Why is AI Search visibility important today?

AI search visibility matters because AI platforms are already influencing discovery at scale, while outbound referral traffic is not yet the whole story. According to Similarweb’s 2026 generative AI data, AI platform visits increased by 28.6% between January 2025 and January 2026, but referral traffic from AI platforms to external sites remained flat over the same period.

A growing number of users are no longer discovering apps through traditional app store searches alone. As AI becomes embedded in the tools people use every day, asking for an app recommendation has become as natural as asking for directions: A user describes a need in natural language, an AI engine recommends a specific app by name, and the user converts via a branded search or a direct download. No keyword search. No app store browse. The decision happens upstream, before the user opens the App Store or Google Play.

That’s where AI visibility differs from ASO.

Traditionally, ASO has focused on optimizing visibility and conversion within the stores themselves: rankings, metadata, creative conversion. AI visibility addresses the moment before that, when a user’s intent gets matched to an app recommendation by a model that has never seen your keyword strategy. The two aren’t in competition: they operate at different points, in the same discovery funnel.

For ASO managers, the implication is this: optimizing for store visibility alone no longer covers the full discovery journey.

You can read more about this on our recent blog about AI app discovery in LLM search.

What are the best tools to track mobile app visibility in AI search engines?

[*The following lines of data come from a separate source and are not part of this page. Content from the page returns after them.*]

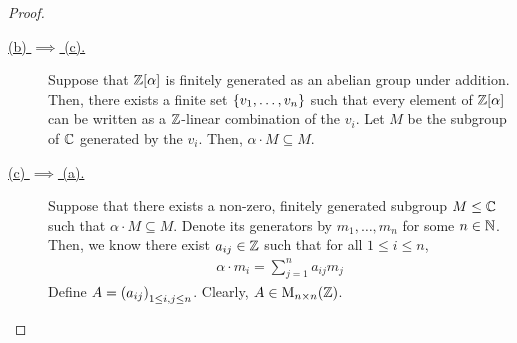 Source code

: \begin{proof}
\begin{description}
        \item[\underline{(b) $\implies$ (c).}] Suppose that $\mathbb{Z}\!\left[ \alpha \right]$ is finitely generated as an abelian group under addition. Then, there exists a finite set $\left\{ v_1, \ldots, v_n \right\}$ such that every element of $\mathbb{Z}\!\left[ \alpha \right]$ can be written as a $\mathbb{Z}$-linear combination of the $v_i$. Let $M$ be the subgroup of $\mathbb{C}$ generated by the $v_i$. Then, $\alpha \cdot M \subseteq M$.
        
        \item[\underline{(c) $\implies$ (a).}] Suppose that there exists a non-zero, finitely generated subgroup $M \leq \mathbb{C}$ such that $\alpha \cdot M \subseteq M$. Denote its generators by $m_1, \ldots, m_n$ for some $n \in \mathbb{N}$. Then, we know there exist $a_{ij} \in \mathbb{Z}$ such that for all $1 \leq i \leq n$,
        \begin{align*}
            \alpha \cdot m_i = \sum_{j=1}^{n} a_{ij} m_j
        \end{align*}
        Define $A = \left( a_{ij} \right)_{1 \leq i, j \leq n}$. Clearly, $A \in \operatorname{M}_{{n} \times {n}}\!\left( {\mathbb{Z}} \right)$.
    \end{description}
    
\end{proof}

The best tools to track mobile app visibility in AI search include AppTweak’s AI Visibility for Apps and games to get app-specific context, and Semrush, Profound, Peec AI, and Otterly.ai for web domain tracking.
Most AI visibility tools on the market were built for websites and brands. They track domain citations and web mentions, which are useful signals, but not designed around how users actually discover apps. Most tools require a starting point to set up tracking. That starting point is a website or domain. For app-specific tools, it’s the mobile market.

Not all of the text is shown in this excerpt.